== Segment start ==

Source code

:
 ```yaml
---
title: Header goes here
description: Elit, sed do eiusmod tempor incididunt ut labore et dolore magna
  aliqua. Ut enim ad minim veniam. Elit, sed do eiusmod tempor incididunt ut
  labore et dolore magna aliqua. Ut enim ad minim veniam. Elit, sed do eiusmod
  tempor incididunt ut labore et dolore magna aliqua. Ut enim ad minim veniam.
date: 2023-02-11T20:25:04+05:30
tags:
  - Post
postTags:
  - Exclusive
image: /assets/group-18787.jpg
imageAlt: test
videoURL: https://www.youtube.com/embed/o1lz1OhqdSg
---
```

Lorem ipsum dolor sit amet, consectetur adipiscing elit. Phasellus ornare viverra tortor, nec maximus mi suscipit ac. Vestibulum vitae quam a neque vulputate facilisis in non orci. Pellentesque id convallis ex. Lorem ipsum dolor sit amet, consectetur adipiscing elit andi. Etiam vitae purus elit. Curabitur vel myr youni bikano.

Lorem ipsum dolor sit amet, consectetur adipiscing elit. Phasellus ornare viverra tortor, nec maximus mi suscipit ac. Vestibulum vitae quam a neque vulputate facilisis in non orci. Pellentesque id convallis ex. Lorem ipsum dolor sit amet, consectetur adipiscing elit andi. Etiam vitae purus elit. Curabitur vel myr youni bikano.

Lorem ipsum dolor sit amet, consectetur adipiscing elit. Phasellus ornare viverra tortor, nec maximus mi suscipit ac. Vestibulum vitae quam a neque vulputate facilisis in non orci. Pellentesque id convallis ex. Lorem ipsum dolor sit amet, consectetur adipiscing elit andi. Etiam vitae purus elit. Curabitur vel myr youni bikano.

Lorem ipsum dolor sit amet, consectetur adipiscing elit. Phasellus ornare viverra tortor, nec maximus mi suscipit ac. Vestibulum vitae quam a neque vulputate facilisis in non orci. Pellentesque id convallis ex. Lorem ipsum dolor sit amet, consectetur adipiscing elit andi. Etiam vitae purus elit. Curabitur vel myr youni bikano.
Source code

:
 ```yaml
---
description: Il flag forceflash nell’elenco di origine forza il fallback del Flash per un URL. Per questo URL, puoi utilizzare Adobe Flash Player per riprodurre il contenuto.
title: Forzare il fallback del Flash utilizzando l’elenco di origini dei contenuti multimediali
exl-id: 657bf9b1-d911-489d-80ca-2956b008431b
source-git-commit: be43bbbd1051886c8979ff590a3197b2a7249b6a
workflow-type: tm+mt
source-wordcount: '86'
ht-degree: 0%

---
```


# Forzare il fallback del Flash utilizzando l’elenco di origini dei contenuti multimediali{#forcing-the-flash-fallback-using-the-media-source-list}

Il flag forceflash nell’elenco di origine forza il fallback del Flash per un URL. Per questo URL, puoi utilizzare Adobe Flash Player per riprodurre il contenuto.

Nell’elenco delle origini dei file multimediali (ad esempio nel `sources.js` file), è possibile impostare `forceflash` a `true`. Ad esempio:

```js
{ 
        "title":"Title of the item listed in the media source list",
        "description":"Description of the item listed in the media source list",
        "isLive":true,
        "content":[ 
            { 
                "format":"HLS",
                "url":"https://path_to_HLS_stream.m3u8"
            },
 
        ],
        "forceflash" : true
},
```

== Segment end ==

• [What the exercise asks]: With no line skipped, copy the entries exactly as written.

• [Exercise answer]:
Source code

:
 ```yaml
---
title: Header goes here
description: Elit, sed do eiusmod tempor incididunt ut labore et dolore magna
  aliqua. Ut enim ad minim veniam. Elit, sed do eiusmod tempor incididunt ut
  labore et dolore magna aliqua. Ut enim ad minim veniam. Elit, sed do eiusmod
  tempor incididunt ut labore et dolore magna aliqua. Ut enim ad minim veniam.
date: 2023-02-11T20:25:04+05:30
tags:
  - Post
postTags:
  - Exclusive
image: /assets/group-18787.jpg
imageAlt: test
videoURL: https://www.youtube.com/embed/o1lz1OhqdSg
---
```

Lorem ipsum dolor sit amet, consectetur adipiscing elit. Phasellus ornare viverra tortor, nec maximus mi suscipit ac. Vestibulum vitae quam a neque vulputate facilisis in non orci. Pellentesque id convallis ex. Lorem ipsum dolor sit amet, consectetur adipiscing elit andi. Etiam vitae purus elit. Curabitur vel myr youni bikano.

Lorem ipsum dolor sit amet, consectetur adipiscing elit. Phasellus ornare viverra tortor, nec maximus mi suscipit ac. Vestibulum vitae quam a neque vulputate facilisis in non orci. Pellentesque id convallis ex. Lorem ipsum dolor sit amet, consectetur adipiscing elit andi. Etiam vitae purus elit. Curabitur vel myr youni bikano.

Lorem ipsum dolor sit amet, consectetur adipiscing elit. Phasellus ornare viverra tortor, nec maximus mi suscipit ac. Vestibulum vitae quam a neque vulputate facilisis in non orci. Pellentesque id convallis ex. Lorem ipsum dolor sit amet, consectetur adipiscing elit andi. Etiam vitae purus elit. Curabitur vel myr youni bikano.

Lorem ipsum dolor sit amet, consectetur adipiscing elit. Phasellus ornare viverra tortor, nec maximus mi suscipit ac. Vestibulum vitae quam a neque vulputate facilisis in non orci. Pellentesque id convallis ex. Lorem ipsum dolor sit amet, consectetur adipiscing elit andi. Etiam vitae purus elit. Curabitur vel myr youni bikano.
Source code

:
 ```yaml
---
description: Il flag forceflash nell’elenco di origine forza il fallback del Flash per un URL. Per questo URL, puoi utilizzare Adobe Flash Player per riprodurre il contenuto.
title: Forzare il fallback del Flash utilizzando l’elenco di origini dei contenuti multimediali
exl-id: 657bf9b1-d911-489d-80ca-2956b008431b
source-git-commit: be43bbbd1051886c8979ff590a3197b2a7249b6a
workflow-type: tm+mt
source-wordcount: '86'
ht-degree: 0%

---
```


# Forzare il fallback del Flash utilizzando l’elenco di origini dei contenuti multimediali{#forcing-the-flash-fallback-using-the-media-source-list}

Il flag forceflash nell’elenco di origine forza il fallback del Flash per un URL. Per questo URL, puoi utilizzare Adobe Flash Player per riprodurre il contenuto.

Nell’elenco delle origini dei file multimediali (ad esempio nel `sources.js` file), è possibile impostare `forceflash` a `true`. Ad esempio:

```js
{ 
        "title":"Title of the item listed in the media source list",
        "description":"Description of the item listed in the media source list",
        "isLive":true,
        "content":[ 
            { 
                "format":"HLS",
                "url":"https://path_to_HLS_stream.m3u8"
            },
 
        ],
        "forceflash" : true
},
```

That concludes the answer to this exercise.